SUPPLIED INFORMATION:
Start of Block

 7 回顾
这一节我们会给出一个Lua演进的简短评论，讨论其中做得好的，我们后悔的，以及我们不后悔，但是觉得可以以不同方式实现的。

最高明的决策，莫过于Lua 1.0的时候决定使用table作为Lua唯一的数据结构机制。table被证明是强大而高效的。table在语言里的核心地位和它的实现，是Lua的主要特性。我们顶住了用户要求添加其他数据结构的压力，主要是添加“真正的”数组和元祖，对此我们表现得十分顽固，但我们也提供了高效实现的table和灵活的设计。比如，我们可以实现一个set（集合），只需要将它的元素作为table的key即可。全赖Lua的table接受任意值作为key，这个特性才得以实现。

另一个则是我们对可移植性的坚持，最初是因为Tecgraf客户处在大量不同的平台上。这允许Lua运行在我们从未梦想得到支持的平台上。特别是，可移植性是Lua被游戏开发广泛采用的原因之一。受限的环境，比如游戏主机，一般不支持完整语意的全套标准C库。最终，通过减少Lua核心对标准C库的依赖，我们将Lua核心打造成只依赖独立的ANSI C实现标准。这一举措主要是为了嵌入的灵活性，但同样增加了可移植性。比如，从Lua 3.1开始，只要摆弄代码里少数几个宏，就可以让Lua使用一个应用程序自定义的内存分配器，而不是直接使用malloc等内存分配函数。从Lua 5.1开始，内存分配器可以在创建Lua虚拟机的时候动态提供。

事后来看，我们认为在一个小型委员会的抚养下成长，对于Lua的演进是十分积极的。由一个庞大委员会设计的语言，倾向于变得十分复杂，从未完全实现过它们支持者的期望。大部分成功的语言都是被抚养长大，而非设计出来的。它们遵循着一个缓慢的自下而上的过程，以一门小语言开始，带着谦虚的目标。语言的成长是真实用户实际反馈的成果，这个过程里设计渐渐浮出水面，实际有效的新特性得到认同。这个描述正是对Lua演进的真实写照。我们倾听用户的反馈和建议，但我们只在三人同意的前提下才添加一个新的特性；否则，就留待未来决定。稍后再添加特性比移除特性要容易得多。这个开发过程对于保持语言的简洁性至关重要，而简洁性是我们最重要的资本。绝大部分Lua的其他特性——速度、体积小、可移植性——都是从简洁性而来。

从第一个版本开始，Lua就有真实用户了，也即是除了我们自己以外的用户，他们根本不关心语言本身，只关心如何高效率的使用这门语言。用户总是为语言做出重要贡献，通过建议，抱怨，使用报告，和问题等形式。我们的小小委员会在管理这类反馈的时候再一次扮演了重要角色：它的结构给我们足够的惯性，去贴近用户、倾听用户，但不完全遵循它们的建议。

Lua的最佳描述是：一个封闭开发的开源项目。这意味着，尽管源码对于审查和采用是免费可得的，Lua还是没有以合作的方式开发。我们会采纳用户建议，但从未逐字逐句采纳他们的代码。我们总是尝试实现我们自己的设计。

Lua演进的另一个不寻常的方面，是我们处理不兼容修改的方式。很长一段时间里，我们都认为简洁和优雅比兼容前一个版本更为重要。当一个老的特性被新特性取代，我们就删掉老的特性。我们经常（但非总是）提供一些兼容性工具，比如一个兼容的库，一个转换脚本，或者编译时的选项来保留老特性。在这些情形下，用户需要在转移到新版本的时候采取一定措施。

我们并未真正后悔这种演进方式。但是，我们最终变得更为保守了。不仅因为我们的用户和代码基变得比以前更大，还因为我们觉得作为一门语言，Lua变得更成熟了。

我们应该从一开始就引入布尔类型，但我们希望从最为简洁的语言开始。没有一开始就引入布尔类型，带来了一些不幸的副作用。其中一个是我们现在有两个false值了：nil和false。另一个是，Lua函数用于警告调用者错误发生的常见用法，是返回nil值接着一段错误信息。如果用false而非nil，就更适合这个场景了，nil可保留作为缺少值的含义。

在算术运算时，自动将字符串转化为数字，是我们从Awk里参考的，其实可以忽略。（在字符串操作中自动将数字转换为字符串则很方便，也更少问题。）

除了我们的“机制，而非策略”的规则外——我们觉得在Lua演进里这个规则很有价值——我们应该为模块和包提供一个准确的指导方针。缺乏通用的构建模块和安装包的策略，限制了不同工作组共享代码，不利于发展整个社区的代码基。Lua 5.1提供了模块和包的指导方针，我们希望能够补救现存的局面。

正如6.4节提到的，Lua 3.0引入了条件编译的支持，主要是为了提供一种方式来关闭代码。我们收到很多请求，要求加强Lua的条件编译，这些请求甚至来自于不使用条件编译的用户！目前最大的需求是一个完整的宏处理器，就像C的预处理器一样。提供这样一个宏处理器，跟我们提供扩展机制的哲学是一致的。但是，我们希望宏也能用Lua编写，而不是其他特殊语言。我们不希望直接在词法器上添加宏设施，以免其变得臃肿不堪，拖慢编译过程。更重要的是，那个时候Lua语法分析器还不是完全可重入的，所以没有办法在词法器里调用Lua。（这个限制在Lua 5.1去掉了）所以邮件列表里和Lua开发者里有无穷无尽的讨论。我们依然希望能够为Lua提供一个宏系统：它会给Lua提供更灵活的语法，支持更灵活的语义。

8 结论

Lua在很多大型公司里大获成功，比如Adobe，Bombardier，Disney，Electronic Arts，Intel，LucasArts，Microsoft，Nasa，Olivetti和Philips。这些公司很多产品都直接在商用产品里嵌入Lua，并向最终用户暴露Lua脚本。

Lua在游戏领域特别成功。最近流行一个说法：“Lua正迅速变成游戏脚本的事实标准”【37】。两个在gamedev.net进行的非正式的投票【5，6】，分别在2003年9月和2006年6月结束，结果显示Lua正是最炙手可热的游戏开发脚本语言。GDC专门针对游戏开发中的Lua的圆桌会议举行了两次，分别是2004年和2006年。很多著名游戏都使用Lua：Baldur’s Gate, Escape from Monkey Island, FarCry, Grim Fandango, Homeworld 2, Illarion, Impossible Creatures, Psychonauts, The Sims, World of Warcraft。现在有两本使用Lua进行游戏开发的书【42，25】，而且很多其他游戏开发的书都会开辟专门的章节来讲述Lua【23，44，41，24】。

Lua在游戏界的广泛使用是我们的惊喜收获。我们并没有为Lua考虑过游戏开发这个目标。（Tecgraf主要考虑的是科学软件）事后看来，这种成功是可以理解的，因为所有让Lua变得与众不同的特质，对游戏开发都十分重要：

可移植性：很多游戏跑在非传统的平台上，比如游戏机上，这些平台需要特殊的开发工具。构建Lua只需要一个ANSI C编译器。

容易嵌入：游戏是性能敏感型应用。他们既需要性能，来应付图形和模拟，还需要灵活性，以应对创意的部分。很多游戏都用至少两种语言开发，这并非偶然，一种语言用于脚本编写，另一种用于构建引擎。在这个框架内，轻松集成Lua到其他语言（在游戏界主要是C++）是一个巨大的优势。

End of Block

Start at the first line of the material and write everything out exactly.

 7 回顾
这一节我们会给出一个Lua演进的简短评论，讨论其中做得好的，我们后悔的，以及我们不后悔，但是觉得可以以不同方式实现的。

最高明的决策，莫过于Lua 1.0的时候决定使用table作为Lua唯一的数据结构机制。table被证明是强大而高效的。table在语言里的核心地位和它的实现，是Lua的主要特性。我们顶住了用户要求添加其他数据结构的压力，主要是添加“真正的”数组和元祖，对此我们表现得十分顽固，但我们也提供了高效实现的table和灵活的设计。比如，我们可以实现一个set（集合），只需要将它的元素作为table的key即可。全赖Lua的table接受任意值作为key，这个特性才得以实现。

另一个则是我们对可移植性的坚持，最初是因为Tecgraf客户处在大量不同的平台上。这允许Lua运行在我们从未梦想得到支持的平台上。特别是，可移植性是Lua被游戏开发广泛采用的原因之一。受限的环境，比如游戏主机，一般不支持完整语意的全套标准C库。最终，通过减少Lua核心对标准C库的依赖，我们将Lua核心打造成只依赖独立的ANSI C实现标准。这一举措主要是为了嵌入的灵活性，但同样增加了可移植性。比如，从Lua 3.1开始，只要摆弄代码里少数几个宏，就可以让Lua使用一个应用程序自定义的内存分配器，而不是直接使用malloc等内存分配函数。从Lua 5.1开始，内存分配器可以在创建Lua虚拟机的时候动态提供。

事后来看，我们认为在一个小型委员会的抚养下成长，对于Lua的演进是十分积极的。由一个庞大委员会设计的语言，倾向于变得十分复杂，从未完全实现过它们支持者的期望。大部分成功的语言都是被抚养长大，而非设计出来的。它们遵循着一个缓慢的自下而上的过程，以一门小语言开始，带着谦虚的目标。语言的成长是真实用户实际反馈的成果，这个过程里设计渐渐浮出水面，实际有效的新特性得到认同。这个描述正是对Lua演进的真实写照。我们倾听用户的反馈和建议，但我们只在三人同意的前提下才添加一个新的特性；否则，就留待未来决定。稍后再添加特性比移除特性要容易得多。这个开发过程对于保持语言的简洁性至关重要，而简洁性是我们最重要的资本。绝大部分Lua的其他特性——速度、体积小、可移植性——都是从简洁性而来。

从第一个版本开始，Lua就有真实用户了，也即是除了我们自己以外的用户，他们根本不关心语言本身，只关心如何高效率的使用这门语言。用户总是为语言做出重要贡献，通过建议，抱怨，使用报告，和问题等形式。我们的小小委员会在管理这类反馈的时候再一次扮演了重要角色：它的结构给我们足够的惯性，去贴近用户、倾听用户，但不完全遵循它们的建议。

Lua的最佳描述是：一个封闭开发的开源项目。这意味着，尽管源码对于审查和采用是免费可得的，Lua还是没有以合作的方式开发。我们会采纳用户建议，但从未逐字逐句采纳他们的代码。我们总是尝试实现我们自己的设计。

Lua演进的另一个不寻常的方面，是我们处理不兼容修改的方式。很长一段时间里，我们都认为简洁和优雅比兼容前一个版本更为重要。当一个老的特性被新特性取代，我们就删掉老的特性。我们经常（但非总是）提供一些兼容性工具，比如一个兼容的库，一个转换脚本，或者编译时的选项来保留老特性。在这些情形下，用户需要在转移到新版本的时候采取一定措施。

我们并未真正后悔这种演进方式。但是，我们最终变得更为保守了。不仅因为我们的用户和代码基变得比以前更大，还因为我们觉得作为一门语言，Lua变得更成熟了。

我们应该从一开始就引入布尔类型，但我们希望从最为简洁的语言开始。没有一开始就引入布尔类型，带来了一些不幸的副作用。其中一个是我们现在有两个false值了：nil和false。另一个是，Lua函数用于警告调用者错误发生的常见用法，是返回nil值接着一段错误信息。如果用false而非nil，就更适合这个场景了，nil可保留作为缺少值的含义。

在算术运算时，自动将字符串转化为数字，是我们从Awk里参考的，其实可以忽略。（在字符串操作中自动将数字转换为字符串则很方便，也更少问题。）

除了我们的“机制，而非策略”的规则外——我们觉得在Lua演进里这个规则很有价值——我们应该为模块和包提供一个准确的指导方针。缺乏通用的构建模块和安装包的策略，限制了不同工作组共享代码，不利于发展整个社区的代码基。Lua 5.1提供了模块和包的指导方针，我们希望能够补救现存的局面。

正如6.4节提到的，Lua 3.0引入了条件编译的支持，主要是为了提供一种方式来关闭代码。我们收到很多请求，要求加强Lua的条件编译，这些请求甚至来自于不使用条件编译的用户！目前最大的需求是一个完整的宏处理器，就像C的预处理器一样。提供这样一个宏处理器，跟我们提供扩展机制的哲学是一致的。但是，我们希望宏也能用Lua编写，而不是其他特殊语言。我们不希望直接在词法器上添加宏设施，以免其变得臃肿不堪，拖慢编译过程。更重要的是，那个时候Lua语法分析器还不是完全可重入的，所以没有办法在词法器里调用Lua。（这个限制在Lua 5.1去掉了）所以邮件列表里和Lua开发者里有无穷无尽的讨论。我们依然希望能够为Lua提供一个宏系统：它会给Lua提供更灵活的语法，支持更灵活的语义。

8 结论

Lua在很多大型公司里大获成功，比如Adobe，Bombardier，Disney，Electronic Arts，Intel，LucasArts，Microsoft，Nasa，Olivetti和Philips。这些公司很多产品都直接在商用产品里嵌入Lua，并向最终用户暴露Lua脚本。

Lua在游戏领域特别成功。最近流行一个说法：“Lua正迅速变成游戏脚本的事实标准”【37】。两个在gamedev.net进行的非正式的投票【5，6】，分别在2003年9月和2006年6月结束，结果显示Lua正是最炙手可热的游戏开发脚本语言。GDC专门针对游戏开发中的Lua的圆桌会议举行了两次，分别是2004年和2006年。很多著名游戏都使用Lua：Baldur’s Gate, Escape from Monkey Island, FarCry, Grim Fandango, Homeworld 2, Illarion, Impossible Creatures, Psychonauts, The Sims, World of Warcraft。现在有两本使用Lua进行游戏开发的书【42，25】，而且很多其他游戏开发的书都会开辟专门的章节来讲述Lua【23，44，41，24】。

Lua在游戏界的广泛使用是我们的惊喜收获。我们并没有为Lua考虑过游戏开发这个目标。（Tecgraf主要考虑的是科学软件）事后看来，这种成功是可以理解的，因为所有让Lua变得与众不同的特质，对游戏开发都十分重要：

可移植性：很多游戏跑在非传统的平台上，比如游戏机上，这些平台需要特殊的开发工具。构建Lua只需要一个ANSI C编译器。

容易嵌入：游戏是性能敏感型应用。他们既需要性能，来应付图形和模拟，还需要灵活性，以应对创意的部分。很多游戏都用至少两种语言开发，这并非偶然，一种语言用于脚本编写，另一种用于构建引擎。在这个框架内，轻松集成Lua到其他语言（在游戏界主要是C++）是一个巨大的优势。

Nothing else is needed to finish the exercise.